EU-Länder besiegeln Frauenquote in Aufsichtsräten
In den EU-Ländern wird es ab 2026 eine Frauenquote für Aufsichtsräte geben. Darauf haben sich die Staaten jetzt nach jahrelangem Streit geeinigt. Nun müssen die Mitgliedstaaten die Richtlinie in nationales Recht umsetzen.
Die EU-Staaten haben einer Regelung zugestimmt, die für mehr Frauen an der Spitze börsennotierter Unternehmen in der Europäischen Union sorgen soll. Damit bestätigten sie einen Kompromiss, den Unterhändler der EU-Staaten und des Europaparlaments zuletzt nach jahrelanger Blockade erzielt hatten. Die Staaten sollen ab 2026 zwischen zwei Modellen wählen können. Entweder sollen bis dahin mindestens 40 % der Mitglieder von Aufsichtsräten Frauen sein, wie aus einer Mitteilung der tschechischen EU-Ratspräsidentschaft hervorgeht. Oder: „Wenn Mitgliedstaaten sich dafür entscheiden, die neuen Vorschriften sowohl auf geschäftsführende als auch auf nicht geschäftsführende Direktoren anzuwenden, würde das Ziel 33 % aller Direktorenpositionen bis 2026 betragen.“ Die Unternehmen sind gemäß der neuen Richtlinie verpflichtet, einmal im Jahr das Geschlechterverhältnis in ihren Leitungsorganen offenzulegen. Zusätzlich müssten sie zeigen, welche Maßnahmen sie ergreifen, um die Ziele zu erreichen. Maßgeblich für die Einigung auf EU-Ebene war auch der Regierungswechsel in Deutschland. Unter Ex-Bundeskanzlerin Angela Merkel (CDU) stand Deutschland einer Einigung noch im Weg. Die EU-Kommission hatte die neuen Regeln bereits vor rund zehn Jahren vorgeschlagen.

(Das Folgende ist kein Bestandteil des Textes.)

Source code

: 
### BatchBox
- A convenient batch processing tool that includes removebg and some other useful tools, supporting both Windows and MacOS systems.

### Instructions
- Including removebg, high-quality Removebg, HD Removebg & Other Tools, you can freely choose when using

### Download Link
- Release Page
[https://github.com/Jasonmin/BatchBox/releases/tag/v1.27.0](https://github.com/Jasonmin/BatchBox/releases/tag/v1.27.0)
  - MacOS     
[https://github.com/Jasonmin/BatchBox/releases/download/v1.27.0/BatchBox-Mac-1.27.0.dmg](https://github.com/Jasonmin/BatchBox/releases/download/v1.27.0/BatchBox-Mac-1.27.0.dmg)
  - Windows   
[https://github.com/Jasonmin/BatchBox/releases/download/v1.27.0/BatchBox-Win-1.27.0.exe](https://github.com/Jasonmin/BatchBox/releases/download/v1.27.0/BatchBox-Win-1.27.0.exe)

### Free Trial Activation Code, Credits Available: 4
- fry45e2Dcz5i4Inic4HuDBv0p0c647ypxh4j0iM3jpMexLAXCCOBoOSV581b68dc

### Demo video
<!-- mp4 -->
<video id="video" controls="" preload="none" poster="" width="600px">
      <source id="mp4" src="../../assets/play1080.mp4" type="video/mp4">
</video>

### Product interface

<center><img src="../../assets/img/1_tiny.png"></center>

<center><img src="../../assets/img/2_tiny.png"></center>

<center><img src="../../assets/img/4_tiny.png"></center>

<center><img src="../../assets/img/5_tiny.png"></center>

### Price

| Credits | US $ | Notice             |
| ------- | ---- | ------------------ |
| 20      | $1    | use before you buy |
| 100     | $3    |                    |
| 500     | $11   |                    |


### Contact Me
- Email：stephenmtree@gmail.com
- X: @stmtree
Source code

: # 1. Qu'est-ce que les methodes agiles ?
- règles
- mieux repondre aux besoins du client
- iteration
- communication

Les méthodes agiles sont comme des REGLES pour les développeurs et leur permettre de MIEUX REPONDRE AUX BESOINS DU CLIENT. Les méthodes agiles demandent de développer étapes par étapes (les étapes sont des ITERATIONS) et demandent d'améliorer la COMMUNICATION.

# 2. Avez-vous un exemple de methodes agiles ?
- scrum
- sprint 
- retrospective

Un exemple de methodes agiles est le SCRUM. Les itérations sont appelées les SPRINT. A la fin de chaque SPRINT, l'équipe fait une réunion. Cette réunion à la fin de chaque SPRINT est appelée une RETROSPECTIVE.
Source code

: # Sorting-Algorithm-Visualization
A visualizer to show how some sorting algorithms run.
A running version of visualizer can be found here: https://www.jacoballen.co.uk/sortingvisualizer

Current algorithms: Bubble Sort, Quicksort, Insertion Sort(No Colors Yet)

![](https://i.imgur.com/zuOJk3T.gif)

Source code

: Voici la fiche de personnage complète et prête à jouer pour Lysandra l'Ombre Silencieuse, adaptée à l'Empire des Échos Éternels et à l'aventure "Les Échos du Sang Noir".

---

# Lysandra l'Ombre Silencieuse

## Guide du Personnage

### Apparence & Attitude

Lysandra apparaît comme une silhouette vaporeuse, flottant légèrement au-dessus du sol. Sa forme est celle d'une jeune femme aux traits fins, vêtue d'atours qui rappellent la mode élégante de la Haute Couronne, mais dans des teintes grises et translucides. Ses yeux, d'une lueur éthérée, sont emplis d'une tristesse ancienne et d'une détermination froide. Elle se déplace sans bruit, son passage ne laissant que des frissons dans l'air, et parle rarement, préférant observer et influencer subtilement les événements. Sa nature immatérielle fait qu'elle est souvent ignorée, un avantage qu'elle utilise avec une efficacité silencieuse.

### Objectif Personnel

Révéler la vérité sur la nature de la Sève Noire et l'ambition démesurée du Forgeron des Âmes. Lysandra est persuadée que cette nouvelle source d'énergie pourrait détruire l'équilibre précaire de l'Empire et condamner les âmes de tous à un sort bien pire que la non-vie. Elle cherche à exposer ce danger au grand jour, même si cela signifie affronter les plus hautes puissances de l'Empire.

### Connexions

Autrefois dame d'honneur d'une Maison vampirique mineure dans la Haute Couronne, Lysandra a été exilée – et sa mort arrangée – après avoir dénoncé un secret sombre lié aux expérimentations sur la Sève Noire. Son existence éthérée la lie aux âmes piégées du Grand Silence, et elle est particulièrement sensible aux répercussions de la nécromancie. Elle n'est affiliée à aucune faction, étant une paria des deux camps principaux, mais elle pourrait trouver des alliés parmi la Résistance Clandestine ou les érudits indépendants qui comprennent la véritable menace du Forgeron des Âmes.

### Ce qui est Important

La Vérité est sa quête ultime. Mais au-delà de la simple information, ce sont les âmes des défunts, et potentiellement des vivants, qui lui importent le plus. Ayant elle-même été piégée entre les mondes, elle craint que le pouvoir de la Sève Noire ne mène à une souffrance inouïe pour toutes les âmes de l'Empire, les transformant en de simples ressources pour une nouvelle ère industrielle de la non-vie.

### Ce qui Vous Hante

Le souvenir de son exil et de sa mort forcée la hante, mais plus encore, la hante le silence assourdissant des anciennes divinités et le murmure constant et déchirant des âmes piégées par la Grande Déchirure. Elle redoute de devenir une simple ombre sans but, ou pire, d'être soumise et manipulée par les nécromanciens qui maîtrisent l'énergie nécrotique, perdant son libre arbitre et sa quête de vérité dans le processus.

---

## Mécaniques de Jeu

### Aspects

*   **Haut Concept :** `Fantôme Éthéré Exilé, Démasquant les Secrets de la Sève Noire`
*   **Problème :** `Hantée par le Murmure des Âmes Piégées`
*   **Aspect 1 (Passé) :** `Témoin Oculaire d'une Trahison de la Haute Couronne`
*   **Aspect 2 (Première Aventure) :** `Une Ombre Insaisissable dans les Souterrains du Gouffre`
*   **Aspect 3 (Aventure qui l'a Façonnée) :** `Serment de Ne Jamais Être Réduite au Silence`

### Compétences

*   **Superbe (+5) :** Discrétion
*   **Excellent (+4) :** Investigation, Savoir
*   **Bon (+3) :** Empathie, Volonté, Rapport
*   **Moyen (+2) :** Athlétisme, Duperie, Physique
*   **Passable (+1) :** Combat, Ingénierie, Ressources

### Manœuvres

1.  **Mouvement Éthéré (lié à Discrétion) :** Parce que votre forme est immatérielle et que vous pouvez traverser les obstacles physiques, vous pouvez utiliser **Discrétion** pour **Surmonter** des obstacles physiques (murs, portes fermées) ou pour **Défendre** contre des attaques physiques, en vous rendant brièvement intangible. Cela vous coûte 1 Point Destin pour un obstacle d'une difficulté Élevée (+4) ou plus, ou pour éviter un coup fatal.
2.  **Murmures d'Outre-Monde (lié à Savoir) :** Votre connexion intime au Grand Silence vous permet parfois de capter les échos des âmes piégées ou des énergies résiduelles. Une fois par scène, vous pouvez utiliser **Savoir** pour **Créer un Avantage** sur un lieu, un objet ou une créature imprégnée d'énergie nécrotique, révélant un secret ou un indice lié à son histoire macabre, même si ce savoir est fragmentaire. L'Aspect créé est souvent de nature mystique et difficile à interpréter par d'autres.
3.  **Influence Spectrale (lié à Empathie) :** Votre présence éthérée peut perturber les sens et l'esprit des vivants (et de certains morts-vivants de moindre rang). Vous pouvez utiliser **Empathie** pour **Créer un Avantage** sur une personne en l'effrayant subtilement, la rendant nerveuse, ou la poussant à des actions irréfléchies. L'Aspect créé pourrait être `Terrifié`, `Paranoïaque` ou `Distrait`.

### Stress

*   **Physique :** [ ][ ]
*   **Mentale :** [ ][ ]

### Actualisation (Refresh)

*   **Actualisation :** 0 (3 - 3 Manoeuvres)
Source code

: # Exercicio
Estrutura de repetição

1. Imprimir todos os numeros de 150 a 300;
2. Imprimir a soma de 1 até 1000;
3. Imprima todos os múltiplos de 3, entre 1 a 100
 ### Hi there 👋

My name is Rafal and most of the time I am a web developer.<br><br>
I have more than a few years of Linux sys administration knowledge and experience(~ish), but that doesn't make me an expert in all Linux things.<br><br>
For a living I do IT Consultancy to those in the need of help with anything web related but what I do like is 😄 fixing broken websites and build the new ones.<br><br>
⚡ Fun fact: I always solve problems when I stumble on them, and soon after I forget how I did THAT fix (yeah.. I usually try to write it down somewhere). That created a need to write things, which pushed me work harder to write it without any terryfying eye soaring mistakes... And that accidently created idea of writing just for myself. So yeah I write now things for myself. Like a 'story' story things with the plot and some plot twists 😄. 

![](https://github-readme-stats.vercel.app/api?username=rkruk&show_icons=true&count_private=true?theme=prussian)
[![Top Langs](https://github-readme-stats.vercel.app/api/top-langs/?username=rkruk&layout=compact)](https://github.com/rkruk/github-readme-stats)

Viele Unternehmen sehen keine Notwendigkeit für höheren Frauenanteil
Die Quotierung gilt auch für Männer, wenn in einem Gremium Frauen dominieren
Säßen in einem entsprechenden Gremium deutlich mehr Frauen als Männer, profitierten auch Männer von der Regelung. Formell muss auch das Europaparlament der Einigung noch einmal zustimmen, was als Formalie gilt. In Deutschland lag der Frauenanteil in den Führungsgremien der 160 Firmen der Dax-Familie sowie weiterer 23 im regulierten Markt notierter, paritätisch mitbestimmter Unternehmen Ende April bei 14,7 %, wie aus dem Women-on-Board-Index (WoB/Frauen-im-Vorstand) der Organisation „Frauen in die Aufsichtsräte“ (Fidar) hervorgeht. In Aufsichtsräten lag der Wert bei 33,5 %. Ein seit 2015 geltendes Gesetz in Deutschland schreibt eine Quote von 30 % für die rund 100 größten börsennotierten und mitbestimmungspflichtigen Unternehmen vor. Die Bundesregierung kann sich nach eigenen Angaben dabei auf eine Ausnahmeregel für Länder berufen, in denen bereits „ebenso wirksame Maßnahmen“ ergriffen wurden. In Deutschland hatte sich zuletzt die Große Koalition Ende 2020 auf eine Frauenquote geeinigt. Große deutsche Unternehmen müssen ihre Aufsichtsräte demnach in der Regel mit mindestens 30 % Frauen besetzen.